-- Requirement --
The answer is to be the lines below that lie between the line holding "[ char(i), i" and the line holding "política, sino en", inclusive, transcribed exactly and free of pictures.
——————————
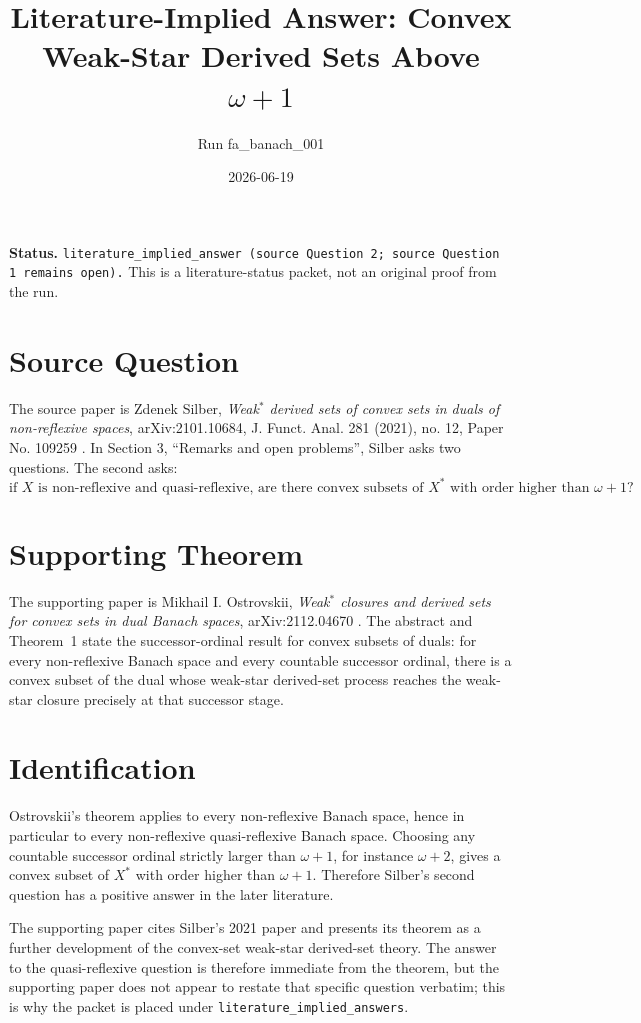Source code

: \documentclass[11pt]{article}
\title{Literature-Implied Answer: Convex Weak-Star Derived Sets Above \texorpdfstring{$\omega+1$}{omega+1}}
\author{Run fa\_banach\_001}
\date{2026-06-19}
\begin{document}
\maketitle

\noindent\textbf{Status.}
\texttt{literature\_implied\_answer (source Question 2; source Question 1 remains open).}
This is a literature-status packet, not an original proof from the run.

\section*{Source Question}

The source paper is Zdenek Silber, \emph{Weak$^*$ derived sets of convex sets in duals of non-reflexive spaces}, arXiv:2101.10684, J. Funct. Anal. 281 (2021), no. 12, Paper No. 109259 \cite{Sil21}.  In Section 3, ``Remarks and open problems'', Silber asks two questions.  The second asks:
\[
\text{if } X \text{ is non-reflexive and quasi-reflexive, are there convex subsets of } X^*
\text{ with order higher than } \omega+1?
\]

\section*{Supporting Theorem}

The supporting paper is Mikhail I. Ostrovskii, \emph{Weak$^*$ closures and derived sets for convex sets in dual Banach spaces}, arXiv:2112.04670 \cite{Ost21}.  The abstract and Theorem~1 state the successor-ordinal result for convex subsets of duals: for every non-reflexive Banach space and every countable successor ordinal, there is a convex subset of the dual whose weak-star derived-set process reaches the weak-star closure precisely at that successor stage.

\section*{Identification}

Ostrovskii's theorem applies to every non-reflexive Banach space, hence in particular to every non-reflexive quasi-reflexive Banach space.  Choosing any countable successor ordinal strictly larger than $\omega+1$, for instance $\omega+2$, gives a convex subset of $X^*$ with order higher than $\omega+1$.  Therefore Silber's second question has a positive answer in the later literature.

The supporting paper cites Silber's 2021 paper and presents its theorem as a further development of the convex-set weak-star derived-set theory.  The answer to the quasi-reflexive question is therefore immediate from the theorem, but the supporting paper does not appear to restate that specific question verbatim; this is why the packet is placed under \texttt{literature\_implied\_answers}.
\end{document}
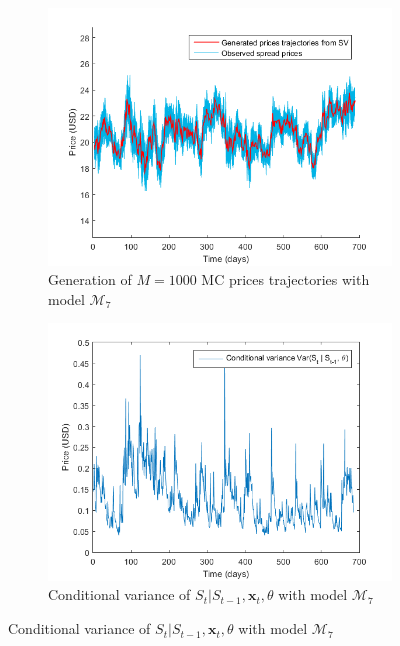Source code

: \documentclass[11pt,a4,twosided,singlespacing,titlepagenumber=on]{scrreprt}
\numberwithin{equation}{chapter} %
\theoremstyle{remark}
\newcommand{\matr}[1]{\mathbf{#1}}
\begin{document}
\begin{figure}[H]
    \centering
    \begin{subfigure}[t]{0.49\textwidth}
        \centering
        \includegraphics[width=1\textwidth]{model_vol/1}
        \caption{Generation of $M = 1000$ MC prices trajectories with model $\mathcal{M}_7$}
        \label{vol_mod_1}
    \end{subfigure}
    \begin{subfigure}[t]{0.49\textwidth}
        \centering
        \includegraphics[width=1\textwidth]{model_vol/2}
        \caption{Conditional variance of $S_t | S_{t-1}, \matr{x}_t, \theta$ with model $\mathcal{M}_7$}
        \label{vol_mod_2}
    \end{subfigure}

\end{figure}
\end{document}
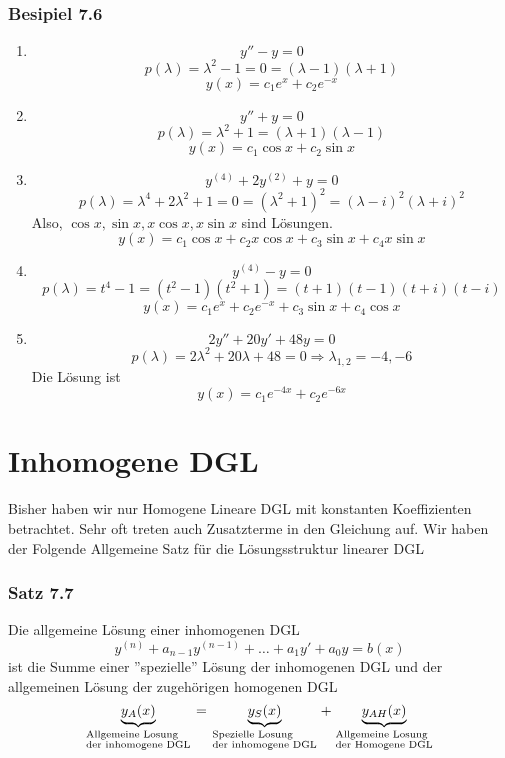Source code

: \subsubsection*{Besipiel 7.6}
\begin{enumerate}
\item $$y''-y=0$$
$$p(\lambda)=\lambda^2-1=0=(\lambda-1)(\lambda+1)$$
$$y(x)=c_1e^x+c_2e^{-x}$$
\item $$y''+y=0$$
$$p(\lambda)=\lambda^2+1=(\lambda+1)(\lambda-1)$$
$$y(x)=c_1\cos x+c_2\sin x$$
\item $$y^{(4)}+2y^{(2)}+y=0$$
$$p(\lambda)=\lambda^4+2\lambda^2+1=0=(\lambda^2+1)^2=(\lambda-i)^2(\lambda+i)^2$$
Also, $\cos x, \sin x, x\cos x,x\sin x$ sind Lösungen. $$y(x)=c_1\cos x+c_2 x\cos x+c_3\sin x+c_4 x\sin x$$
\item $$y^{(4)}-y=0$$
$$p(\lambda)=t^4-1=(t^2-1)(t^2+1)=(t+1)(t-1)(t+i)(t-i)$$
$$y(x)=c_1e^x+c_2e^{-x}+c_3\sin x+c_4\cos x$$
\item $$2y''+20y'+48y=0$$
$$p(\lambda)=2\lambda^2 +20\lambda+48=0\Rightarrow \lambda_{1,2}=-4,-6$$ 
Die Lösung ist $$y(x)=c_1e^{-4x}+c_2e^{-6x}$$
\end{enumerate}
\section{Inhomogene DGL}
Bisher haben wir nur Homogene Lineare DGL mit konstanten Koeffizienten betrachtet. Sehr oft treten auch Zusatzterme in den Gleichung auf. Wir haben der Folgende Allgemeine Satz für die Lösungsstruktur linearer DGL
\subsubsection*{Satz 7.7}
Die allgemeine Lösung einer inhomogenen DGL $$y^{(n)}+a_{n-1}y^{(n-1)}+\dots +a_1y'+a_0y=b(x)$$ ist die Summe einer ''spezielle'' Lösung der inhomogenen DGL und der allgemeinen Lösung der zugehörigen homogenen DGL $$\underbrace {{y_A}(x)}_{\scriptstyle{\text{Allgemeine Losung }}\hfill\atop
\scriptstyle{\text{der inhomogene DGL}}\hfill} = \underbrace {{y_S}(x)}_{\scriptstyle{\text{Spezielle Losung }}\hfill\atop
\scriptstyle{\text{der inhomogene DGL}}\hfill} + \underbrace {{y_{AH}}(x)}_{\scriptstyle{\text{Allgemeine Losung }}\hfill\atop
\scriptstyle{\text{der Homogene DGL}}\hfill}$$
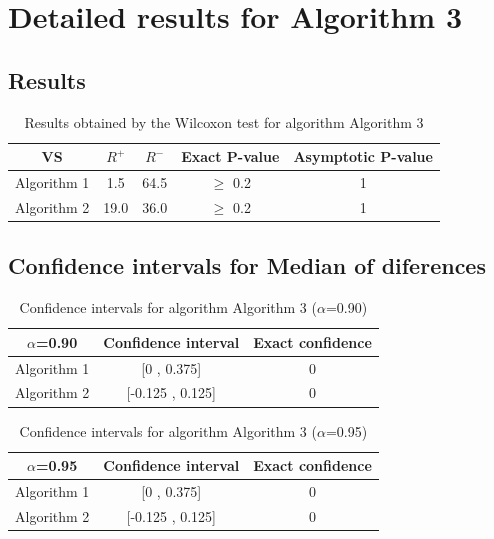 \documentclass[a4paper,10pt]{article}
\begin{document}
 \clearpage 


\section{Detailed results for Algorithm 3}


\subsection{Results}

\begin{table}[!htp]
\centering\small
\begin{tabular}{
|c|c|c|c|c|}
\hline
 VS & $R^{+}$ & $R^{-}$ & Exact P-value & Asymptotic P-value \\ \hline 
Algorithm 1 & 1.5 & 64.5 & $\geq$ 0.2 & 1\\ \hline 
Algorithm 2 & 19.0 & 36.0 & $\geq$ 0.2 & 1\\ \hline 

\end{tabular}
\caption{Results obtained by the Wilcoxon test for algorithm Algorithm 3}
\end{table}

\subsection{Confidence intervals for Median of diferences}

\begin{table}[!htp]
\centering\small
\begin{tabular}{
|c|c|c|}
\hline
 $\alpha$=0.90 & Confidence interval & Exact confidence \\ \hline 
Algorithm 1 & [0 , 0.375] & 0\\ \hline 
Algorithm 2 & [-0.125 , 0.125] & 0\\ \hline 

\end{tabular}
\caption{Confidence intervals for algorithm Algorithm 3 ($\alpha$=0.90)}
\end{table}
\begin{table}[!htp]
\centering\small
\begin{tabular}{
|c|c|c|}
\hline
 $\alpha$=0.95 & Confidence interval & Exact confidence \\ \hline 
Algorithm 1 & [0 , 0.375] & 0\\ \hline 
Algorithm 2 & [-0.125 , 0.125] & 0\\ \hline 

\end{tabular}
\caption{Confidence intervals for algorithm Algorithm 3 ($\alpha$=0.95)}
\end{table}

 \clearpage 
\end{document}

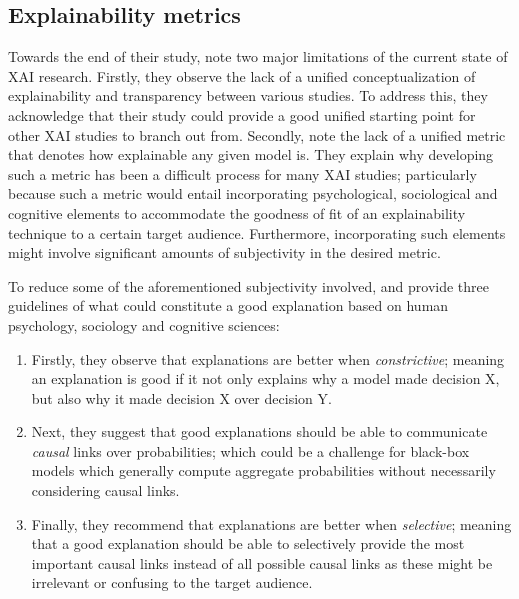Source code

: \subsection{Explainability metrics}

\label{section:xai_metrics}

Towards the end of their study, \citet{arrieta2020explainable} note two major
limitations of the current state of XAI research. Firstly, they observe the lack
of a unified conceptualization of explainability and transparency between
various studies. To address this, they acknowledge that their study could
provide a good unified starting point for other XAI studies to branch out from.
Secondly, \citet{arrieta2020explainable} note the lack of a unified metric that
denotes how explainable any given model is. They explain why developing
such a metric has been a difficult process for many XAI studies; particularly
because such a metric would entail incorporating psychological, sociological and
cognitive elements to accommodate the goodness of fit of an explainability
technique to a certain target audience. Furthermore, incorporating such elements
might involve significant amounts of subjectivity in the desired metric.

To reduce some of the aforementioned subjectivity involved, \citet{MILLER20191}
and \citet{arrieta2020explainable} provide three guidelines of what could
constitute a good explanation based on human psychology, sociology and cognitive
sciences:

\begin{enumerate}
  \item Firstly, they observe that explanations are better when
  \textit{constrictive}; meaning an explanation is good if it not only explains
  why a model made decision X, but also why it made decision X over decision Y.

  \item Next, they suggest that good explanations should be able to communicate
  \textit{causal} links over probabilities; which could be a challenge for black-box
  models which generally compute aggregate probabilities without necessarily
  considering causal links.

  \item Finally, they recommend that explanations are better when
  \textit{selective}; meaning that a good explanation should be able to
  selectively provide the most important causal links instead of all possible
  causal links as these might be irrelevant or confusing to the target audience.
\end{enumerate}

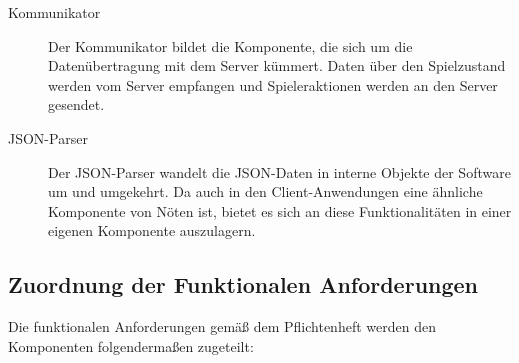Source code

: \begin{description}
			\item[Kommunikator]
			Der Kommunikator bildet die Komponente, die sich um die Datenübertragung mit dem Server kümmert. Daten über den Spielzustand werden vom Server empfangen und Spieleraktionen werden an den Server gesendet.
			
			\item[JSON-Parser]
			Der JSON-Parser wandelt die JSON-Daten in interne Objekte der Software um und umgekehrt. Da auch in den Client-Anwendungen eine ähnliche Komponente von Nöten ist, bietet es sich an diese Funktionalitäten in einer eigenen Komponente auszulagern.  

		\end{description}
		
	\subsection{Zuordnung der Funktionalen Anforderungen}
	
	Die funktionalen Anforderungen gemäß dem Pflichtenheft werden den Komponenten folgendermaßen zugeteilt:
	
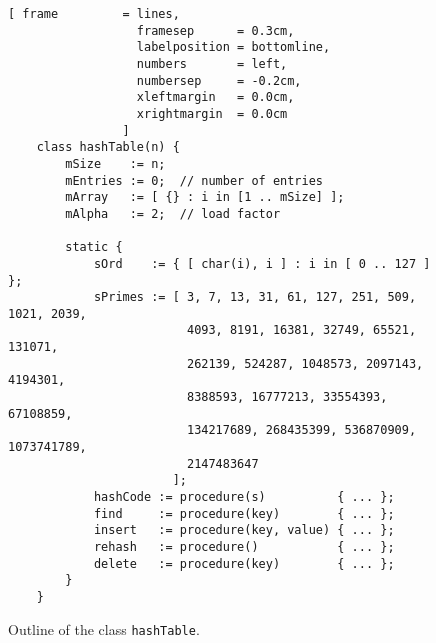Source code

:\begin{figure}[!ht]
  \centering
\begin{Verbatim}[ frame         = lines, 
                  framesep      = 0.3cm, 
                  labelposition = bottomline,
                  numbers       = left,
                  numbersep     = -0.2cm,
                  xleftmargin   = 0.0cm,
                  xrightmargin  = 0.0cm
                ]
    class hashTable(n) {
        mSize    := n;
        mEntries := 0;  // number of entries
        mArray   := [ {} : i in [1 .. mSize] ];
        mAlpha   := 2;  // load factor
    
        static {
            sOrd    := { [ char(i), i ] : i in [ 0 .. 127 ] };
            sPrimes := [ 3, 7, 13, 31, 61, 127, 251, 509, 1021, 2039, 
                         4093, 8191, 16381, 32749, 65521, 131071, 
                         262139, 524287, 1048573, 2097143, 4194301, 
                         8388593, 16777213, 33554393, 67108859, 
                         134217689, 268435399, 536870909, 1073741789, 
                         2147483647 
                       ];    
            hashCode := procedure(s)          { ... };
            find     := procedure(key)        { ... };
            insert   := procedure(key, value) { ... };
            rehash   := procedure()           { ... };
            delete   := procedure(key)        { ... };    
        }
    }
\end{Verbatim}
\vspace*{-0.3cm}
  \caption{Outline of the class \texttt{hashTable}.}
  \label{fig:hashTable.stlx-outline}
\end{figure}

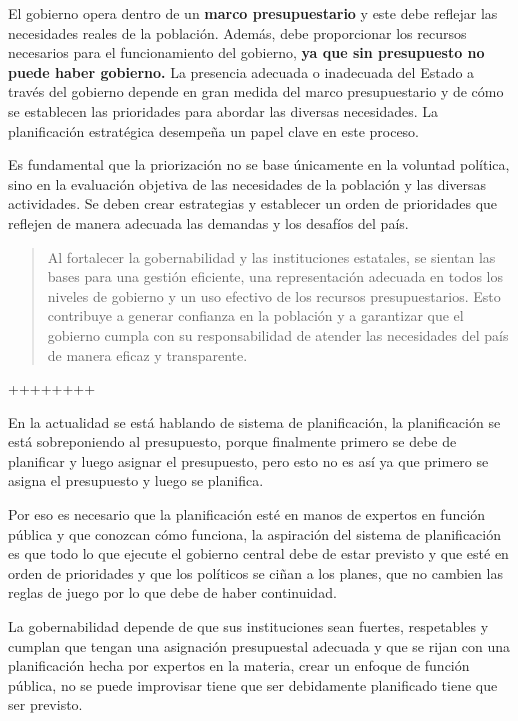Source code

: \documentclass[
  a4paper,
]{article}
\begin{document}
El gobierno opera dentro de un \textbf{marco presupuestario} y este debe
reflejar las necesidades reales de la población. Además, debe
proporcionar los recursos necesarios para el funcionamiento del
gobierno, \textbf{ya que sin presupuesto no puede haber gobierno.} La
presencia adecuada o inadecuada del Estado a través del gobierno depende
en gran medida del marco presupuestario y de cómo se establecen las
prioridades para abordar las diversas necesidades. La planificación
estratégica desempeña un papel clave en este proceso.

Es fundamental que la priorización no se base únicamente en la voluntad
política, sino en la evaluación objetiva de las necesidades de la
población y las diversas actividades. Se deben crear estrategias y
establecer un orden de prioridades que reflejen de manera adecuada las
demandas y los desafíos del país.

\begin{quote}
Al fortalecer la gobernabilidad y las instituciones estatales, se
sientan las bases para una gestión eficiente, una representación
adecuada en todos los niveles de gobierno y un uso efectivo de los
recursos presupuestarios. Esto contribuye a generar confianza en la
población y a garantizar que el gobierno cumpla con su responsabilidad
de atender las necesidades del país de manera eficaz y transparente.
\end{quote}

++++++++

En la actualidad se está hablando de sistema de planificación, la
planificación se está sobreponiendo al presupuesto, porque finalmente
primero se debe de planificar y luego asignar el presupuesto, pero esto
no es así ya que primero se asigna el presupuesto y luego se planifica.

Por eso es necesario que la planificación esté en manos de expertos en
función pública y que conozcan cómo funciona, la aspiración del sistema
de planificación es que todo lo que ejecute el gobierno central debe de
estar previsto y que esté en orden de prioridades y que los políticos se
ciñan a los planes, que no cambien las reglas de juego por lo que debe
de haber continuidad.

La gobernabilidad depende de que sus instituciones sean fuertes,
respetables y cumplan que tengan una asignación presupuestal adecuada y
que se rijan con una planificación hecha por expertos en la materia,
crear un enfoque de función pública, no se puede improvisar tiene que
ser debidamente planificado tiene que ser previsto.
\end{document}

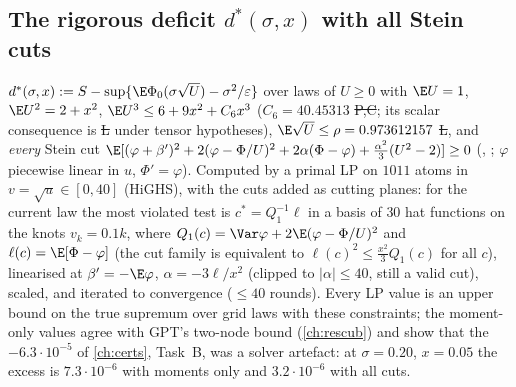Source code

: \subsection{The rigorous deficit $d^*(\sigma,x)$ with all Stein cuts}\label{sec:ab-dstar}
$d^*(\sigma,x):=S-\sup\{\E\Phi_0(\sigma\sqrt U)-\sigma^2/\varepsilon\}$ over laws of $U\ge0$ with $\E U=1$, $\E U^2=2+x^2$, $\E U^3\le6+9x^2+C_6x^3$ ($C_6=40.45313$ \st{P,C}; its scalar consequence is \st{L} under tensor hypotheses),
$\E\sqrt U\le\rho=0.973612157$ \st{L}, and \emph{every} Stein cut
$\E[(\varphi+\beta')^2+2(\varphi-\Phi/U)^2+2\alpha(\Phi-\varphi)+\tfrac{\alpha^2}3(U^2-2)]\ge0$ (, ; $\varphi$ piecewise linear in $u$,
$\Phi'=\varphi$). Computed by a primal LP on $1011$ atoms in $v=\sqrt u\in[0,40]$ (HiGHS), with the cuts added as cutting planes: for the current law the most violated test is
$c^*=Q_1^{-1}\ell$ in a basis of $30$ hat functions on the knots $v_k=0.1k$, where $Q_1(c)=\Var\varphi+2\E(\varphi-\Phi/U)^2$ and $\ell(c)=\E[\Phi-\varphi]$ (the cut family is
equivalent to $\ell(c)^2\le\tfrac{x^2}3Q_1(c)$ for all $c$), linearised at $\beta'=-\E\varphi$, $\alpha=-3\ell/x^2$ (clipped to $|\alpha|\le40$, still a valid cut), scaled, and
iterated to convergence ($\le40$ rounds). Every LP value is an upper bound on the true supremum over grid laws with these constraints; the moment-only values agree with GPT's
two-node bound (\autoref{ch:rescub}) and show that the $-6.3\cdot10^{-5}$ of \autoref{ch:certs}, Task~B, was a solver artefact: at $\sigma=0.20$, $x=0.05$ the excess is
$7.3\cdot10^{-6}$ with moments only and $3.2\cdot10^{-6}$ with all cuts.
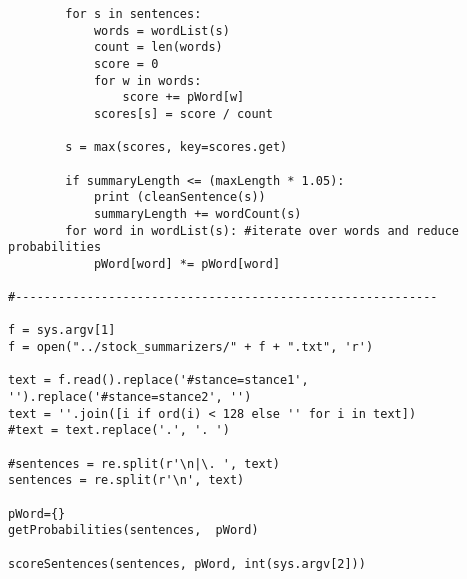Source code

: \documentclass{article}
\begin{document}
\begin{verbatim}
        for s in sentences:
            words = wordList(s)
            count = len(words)
            score = 0
            for w in words:
                score += pWord[w]
            scores[s] = score / count

        s = max(scores, key=scores.get)

        if summaryLength <= (maxLength * 1.05):
            print (cleanSentence(s))
            summaryLength += wordCount(s)
        for word in wordList(s): #iterate over words and reduce probabilities
            pWord[word] *= pWord[word]

#-----------------------------------------------------------

f = sys.argv[1]
f = open("../stock_summarizers/" + f + ".txt", 'r')

text = f.read().replace('#stance=stance1', '').replace('#stance=stance2', '')
text = ''.join([i if ord(i) < 128 else '' for i in text])
#text = text.replace('.', '. ')

#sentences = re.split(r'\n|\. ', text)
sentences = re.split(r'\n', text)

pWord={}
getProbabilities(sentences,  pWord)

scoreSentences(sentences, pWord, int(sys.argv[2]))


\end{verbatim}
\pagebreak
\end{document}
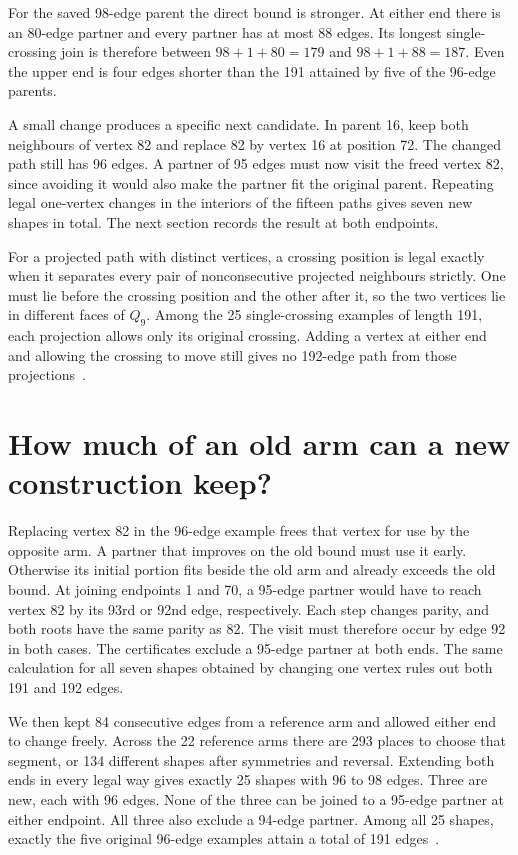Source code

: \documentclass[11pt,a4paper]{article}
\begin{document}
For the saved 98-edge parent the direct bound is stronger. At either
end there is an 80-edge partner and every partner has at most 88
edges. Its longest single-crossing join is therefore between
\(98+1+80=179\) and \(98+1+88=187\). Even the upper end is four
edges shorter than the 191 attained by five of the 96-edge parents.

A small change produces a specific next candidate. In parent 16,
keep both neighbours of vertex 82 and replace 82 by vertex 16 at
position 72. The changed path still has 96 edges. A partner of 95
edges must now visit the freed vertex 82, since avoiding it would
also make the partner fit the original parent. Repeating legal
one-vertex changes in the interiors of the fifteen paths gives seven
new shapes in total. The next section records the result at both endpoints.

For a projected path with distinct vertices, a crossing position is
legal exactly when it separates every pair of nonconsecutive
projected neighbours strictly. One must lie before the crossing
position and the other after it, so the two vertices lie in different
faces of $Q_9$.
Among the 25 single-crossing examples of length 191, each projection
allows only its original crossing. Adding a vertex at either end and
allowing the crossing to move still gives no 192-edge path from
those projections~\cite{long249}.

\section{How much of an old arm can a new construction keep?}

Replacing vertex 82 in the 96-edge example frees that vertex for use
by the opposite arm. A partner that improves on the old bound must
use it early. Otherwise its initial portion fits beside the old arm
and already exceeds the old bound. At joining endpoints 1 and 70, a
95-edge partner would have to reach vertex 82 by its 93rd or 92nd
edge, respectively. Each step changes parity, and both roots have the
same parity as 82. The visit must therefore occur by edge 92 in both
cases. The certificates exclude a 95-edge partner at
both ends. The same calculation for all seven shapes obtained by
changing one vertex rules out both 191 and 192 edges.

We then kept 84 consecutive edges from a reference arm and allowed
either end to change freely. Across the 22 reference arms there are
293 places to choose that segment, or 134 different shapes after
symmetries and reversal. Extending both ends in every legal way gives
exactly 25 shapes with 96 to 98 edges. Three are new, each with 96
edges. None of the three can be joined to a 95-edge partner at either
endpoint. All three also exclude a 94-edge partner. Among all 25
shapes, exactly the five original 96-edge examples attain a total of
191 edges~\cite{corner250}.
\end{document}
——————————
-- Answer for this exercise --
            sOrd    := { [ char(i), i ] : i in [ 0 .. 127 ] };
            sPrimes := [ 3, 7, 13, 31, 61, 127, 251, 509, 1021, 2039, 
                         4093, 8191, 16381, 32749, 65521, 131071, 
                         262139, 524287, 1048573, 2097143, 4194301, 
                         8388593, 16777213, 33554393, 67108859, 
                         134217689, 268435399, 536870909, 1073741789, 
                         2147483647 
                       ];    
            hashCode := procedure(s)          { ... };
            find     := procedure(key)        { ... };
            insert   := procedure(key, value) { ... };
            rehash   := procedure()           { ... };
            delete   := procedure(key)        { ... };    
        }
    }
\end{Verbatim}
\vspace*{-0.3cm}
  \caption{Outline of the class \texttt{hashTable}.}
  \label{fig:hashTable.stlx-outline}
\end{figure}

Source code

: \documentclass[
  a4paper,
]{article}
\begin{document}
El gobierno opera dentro de un \textbf{marco presupuestario} y este debe
reflejar las necesidades reales de la población. Además, debe
proporcionar los recursos necesarios para el funcionamiento del
gobierno, \textbf{ya que sin presupuesto no puede haber gobierno.} La
presencia adecuada o inadecuada del Estado a través del gobierno depende
en gran medida del marco presupuestario y de cómo se establecen las
prioridades para abordar las diversas necesidades. La planificación
estratégica desempeña un papel clave en este proceso.

Es fundamental que la priorización no se base únicamente en la voluntad
política, sino en la evaluación objetiva de las necesidades de la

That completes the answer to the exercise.